Yes. Because the net gravity inside a hollow sphere is zero.

It can be shown mathematically that, at any point inside a hollow sphere, the gravitational pull of the near side of the sphere is exactly canceled out by the pull of the far side of the sphere, leaving you at rest at any point inside.

That means that when you are standing 100 km below the surface of the Earth, a shell of the entire Earth 100 km thick all around has no net effect on your weight. You are effectively standing on an Earth that is (E(r) - 100km) in radius.


P.S. This is why Larry Niven's Ringworld was- and in the more general sense, Dyson Spheres are- unstable. The Sun at the centre has no reason to stay put.

 

[Bartholomew]

Well, yes, but my question is, is there a way to get that result intuitively without using math? Like is there some intuitive property of the interior of a hollow sphere?

 

[Rogerio]

Well, yes, but my question is, is there a way to get that result intuitively without using math? Like is there some intuitive property of the interior of a hollow sphere?

No, you need calculus to get the result. And it has to do with the uniform density external shell.
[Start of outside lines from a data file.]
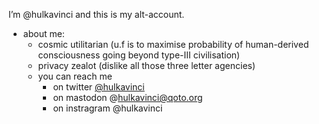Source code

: I’m @hulkavinci and this is my alt-account. 

- about me:
  - cosmic utilitarian (u.f is to maximise probability of human-derived consciousness going beyond type-III civilisation)
  - privacy zealot (dislike all those three letter agencies)
  - you can reach me 
    -  on twitter [@hulkavinci](https://twitter.com/hulkavinci) 
    -  on mastodon @hulkavinci@qoto.org
    -  on instragram @hulkavinci

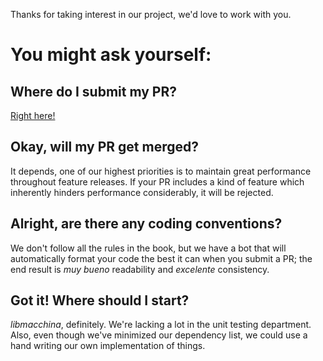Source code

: Thanks for taking interest in our project, we'd love to work with you.

# You might ask yourself:

## Where do I submit my PR?

[Right here!](https://github.com/Macchina-CLI/macchina/pull/new/main)

## Okay, will my PR get merged?

It depends, one of our highest priorities is to maintain great performance
throughout feature releases. If your PR includes a kind of feature which
inherently hinders performance considerably, it will be rejected.

## Alright, are there any coding conventions?

We don't follow all the rules in the book, but we have a bot that will
automatically format your code the best it can when you submit a PR; the end
result is _muy bueno_ readability and _excelente_ consistency.

## Got it! Where should I start?

_libmacchina_, definitely. We're lacking a lot in the unit testing department.
Also, even though we've minimized our dependency list, we could use a hand writing our
own implementation of things.
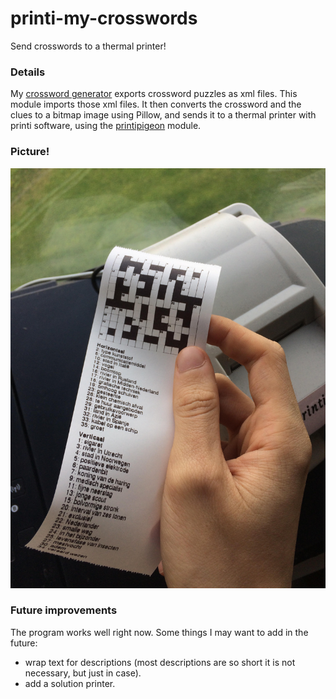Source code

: # printi-my-crosswords
Send crosswords to a thermal printer!

### Details
My [crossword generator](https://github.com/lukavdplas/crossword-maker) exports crossword puzzles as xml files. This module imports those xml files. It then converts the crossword and the clues to a bitmap image using Pillow, and sends it to a thermal printer with printi software, using the [printipigeon](https://github.com/fonsp/printi-pigeon) module.

### Picture!
![a picture of my hand holding a receipt with a dutch crossword printed on it](docs/example.jpg)

### Future improvements
The program works well right now. Some things I may want to add in the future:
* wrap text for descriptions (most descriptions are so short it is not necessary, but just in case).
* add a solution printer.
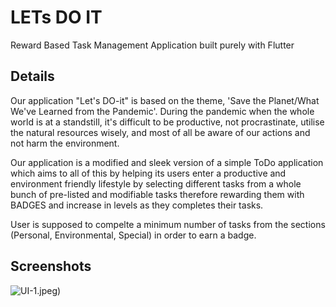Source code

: # LETs DO IT

Reward Based Task Management Application built purely with Flutter

## Details

Our application "Let's DO-it" is based on the theme, 'Save the Planet/What We've Learned from the Pandemic'.
During the pandemic when the whole world is at a standstill, it's difficult to be productive, not procrastinate, utilise the natural resources wisely, and most of all be aware of our actions and not harm the environment.

Our application is a modified and sleek version of a simple ToDo application which aims to all of this by helping its users enter a productive and environment friendly lifestyle by selecting different tasks from a whole bunch of pre-listed and modifiable tasks therefore rewarding them with BADGES and increase in levels as they completes their tasks.

User is supposed to compelte a minimum number of tasks from the sections (Personal, Environmental, Special) in order to earn a badge.

## Screenshots
![UI-1](https://github.com/Nehanshj/Hack20_LetsDoit/tree/master/screenshots/screenshot1).jpeg)
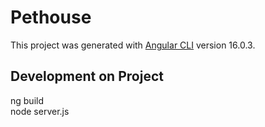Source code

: # Pethouse

This project was generated with [Angular CLI](https://github.com/angular/angular-cli) version 16.0.3.

## Development on Project
ng build  <br>
node server.js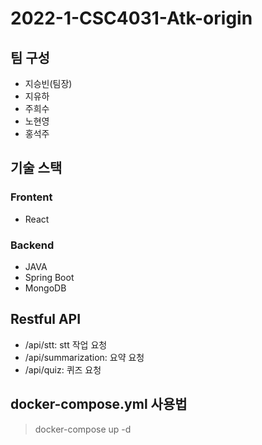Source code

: # 2022-1-CSC4031-Atk-origin

## 팀 구성
- 지승빈(팀장)
- 지유하
- 주희수
- 노현영
- 홍석주

## 기술 스택

### Frontent
- React

### Backend
- JAVA
- Spring Boot
- MongoDB

## Restful API

- /api/stt: stt 작업 요청
- /api/summarization: 요약 요청
- /api/quiz: 퀴즈 요청


## docker-compose.yml 사용법
> docker-compose up -d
Same way, for external objects , a body acts like all its mass was at its center, but you need math to say that.

 

[BobG]

Well, yes, but my question is, is there a way to get that result intuitively without using math? Like is there some intuitive property of the interior of a hollow sphere?

It has to be figured out using math, but you could figure it out with a spreadsheet if you didn't know calculus (calculus is definitely the easiest manual method). If you break your sphere into a lot of equal size sections (actually, you could get a feel for the problem just using a slice of the sphere - a circle) and calculate the gravitational attraction of each section in a spreadsheet, you can then sum up the sections to left of your object, sum the sections to the right of your object and compare them. The hardest part is setting the location of each section in your spreadsheet. You'd like to avoid having to manually enter each location (i.e. - you usually want to figure out a formula to calculate the next location based off the previous cell). In this case, the center of the circle makes a good reference point. The location of the object is measured against the center, giving you one side of a triangle. If you move around the circle in small angles, you can get side-angle-side of a triangle with the third calculated side being the line between your object and a section of the circle. In this case, you'd want that line in vector format (x-component, y-component) with your gravitational force in vector format. That way you could sum the entire spreadsheet and let the x's and y's cancel themselves out instead of deciding which sections to sum yourself. If you get everything down to formulas, by copying and pasting, you can brute force the problem, doing hundreds of calculations at once.

 

[Bartholomew]

Well, I'm not going to believe so easily that there is no way to get an intuitive answer. Using a spreadsheet is less intuitive than calculus, not more. Is a hollow sphere the only shape for which net gravity is zero at any point in its interior? If it is there must be something special about that property which can be understood--perhaps first with math but then with intuition. I'm not talking about just plugging in the formulas and getting the result of zero gravity--that's not really understanding it.